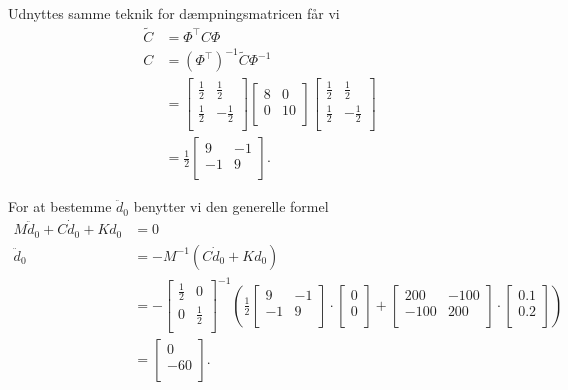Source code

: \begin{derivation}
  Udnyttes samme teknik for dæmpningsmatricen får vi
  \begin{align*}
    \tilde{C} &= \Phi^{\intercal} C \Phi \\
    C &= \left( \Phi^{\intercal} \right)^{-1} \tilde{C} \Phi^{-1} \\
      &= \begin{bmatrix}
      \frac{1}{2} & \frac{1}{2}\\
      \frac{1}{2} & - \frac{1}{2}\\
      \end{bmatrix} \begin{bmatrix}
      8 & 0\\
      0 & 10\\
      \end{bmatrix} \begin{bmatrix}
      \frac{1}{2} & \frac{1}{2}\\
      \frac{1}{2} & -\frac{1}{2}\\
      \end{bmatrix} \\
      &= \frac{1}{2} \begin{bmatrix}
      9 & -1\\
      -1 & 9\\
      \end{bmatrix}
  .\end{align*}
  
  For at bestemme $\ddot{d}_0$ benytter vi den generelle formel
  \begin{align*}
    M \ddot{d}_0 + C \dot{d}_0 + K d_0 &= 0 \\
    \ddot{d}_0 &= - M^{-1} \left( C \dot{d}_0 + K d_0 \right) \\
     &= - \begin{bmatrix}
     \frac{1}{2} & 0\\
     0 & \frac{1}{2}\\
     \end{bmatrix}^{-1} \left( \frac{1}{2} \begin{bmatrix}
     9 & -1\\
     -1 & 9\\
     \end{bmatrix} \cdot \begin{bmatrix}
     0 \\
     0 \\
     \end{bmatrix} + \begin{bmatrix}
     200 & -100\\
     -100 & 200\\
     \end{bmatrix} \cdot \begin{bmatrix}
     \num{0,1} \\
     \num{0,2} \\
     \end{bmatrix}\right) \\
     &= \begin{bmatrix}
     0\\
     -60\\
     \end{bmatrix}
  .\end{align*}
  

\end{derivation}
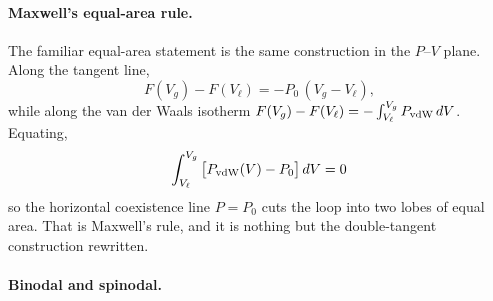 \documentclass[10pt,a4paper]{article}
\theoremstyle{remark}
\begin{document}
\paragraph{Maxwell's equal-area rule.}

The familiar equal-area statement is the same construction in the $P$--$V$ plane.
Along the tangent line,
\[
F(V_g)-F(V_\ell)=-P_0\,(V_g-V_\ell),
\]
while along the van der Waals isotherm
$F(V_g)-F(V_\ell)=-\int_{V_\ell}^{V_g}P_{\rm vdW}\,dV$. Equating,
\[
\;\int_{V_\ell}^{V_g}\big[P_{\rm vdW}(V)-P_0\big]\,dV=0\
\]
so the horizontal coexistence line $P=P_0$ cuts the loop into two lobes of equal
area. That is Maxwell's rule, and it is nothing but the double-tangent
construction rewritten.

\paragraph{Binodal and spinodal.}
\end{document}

____________________

- [Task to carry out]: Everything in the listing is to be returned word for word, except the pictures.

- [Task result]:
Source code

: \begin{derivation}
  Udnyttes samme teknik for dæmpningsmatricen får vi
  \begin{align*}
    \tilde{C} &= \Phi^{\intercal} C \Phi \\
    C &= \left( \Phi^{\intercal} \right)^{-1} \tilde{C} \Phi^{-1} \\
      &= \begin{bmatrix}
      \frac{1}{2} & \frac{1}{2}\\
      \frac{1}{2} & - \frac{1}{2}\\
      \end{bmatrix} \begin{bmatrix}
      8 & 0\\
      0 & 10\\
      \end{bmatrix} \begin{bmatrix}
      \frac{1}{2} & \frac{1}{2}\\
      \frac{1}{2} & -\frac{1}{2}\\
      \end{bmatrix} \\
      &= \frac{1}{2} \begin{bmatrix}
      9 & -1\\
      -1 & 9\\
      \end{bmatrix}
  .\end{align*}
  
  For at bestemme $\ddot{d}_0$ benytter vi den generelle formel
  \begin{align*}
    M \ddot{d}_0 + C \dot{d}_0 + K d_0 &= 0 \\
    \ddot{d}_0 &= - M^{-1} \left( C \dot{d}_0 + K d_0 \right) \\
     &= - \begin{bmatrix}
     \frac{1}{2} & 0\\
     0 & \frac{1}{2}\\
     \end{bmatrix}^{-1} \left( \frac{1}{2} \begin{bmatrix}
     9 & -1\\
     -1 & 9\\
     \end{bmatrix} \cdot \begin{bmatrix}
     0 \\
     0 \\
     \end{bmatrix} + \begin{bmatrix}
     200 & -100\\
     -100 & 200\\
     \end{bmatrix} \cdot \begin{bmatrix}
     \num{0,1} \\
     \num{0,2} \\
     \end{bmatrix}\right) \\
     &= \begin{bmatrix}
     0\\
     -60\\
     \end{bmatrix}
  .\end{align*}
  

\end{derivation}
 \documentclass[10pt,a4paper]{article}
\theoremstyle{remark}
\begin{document}
\paragraph{Maxwell's equal-area rule.}

The familiar equal-area statement is the same construction in the $P$--$V$ plane.
Along the tangent line,
\[
F(V_g)-F(V_\ell)=-P_0\,(V_g-V_\ell),
\]
while along the van der Waals isotherm
$F(V_g)-F(V_\ell)=-\int_{V_\ell}^{V_g}P_{\rm vdW}\,dV$. Equating,
\[
\;\int_{V_\ell}^{V_g}\big[P_{\rm vdW}(V)-P_0\big]\,dV=0\
\]
so the horizontal coexistence line $P=P_0$ cuts the loop into two lobes of equal
area. That is Maxwell's rule, and it is nothing but the double-tangent
construction rewritten.

\paragraph{Binodal and spinodal.}
\end{document}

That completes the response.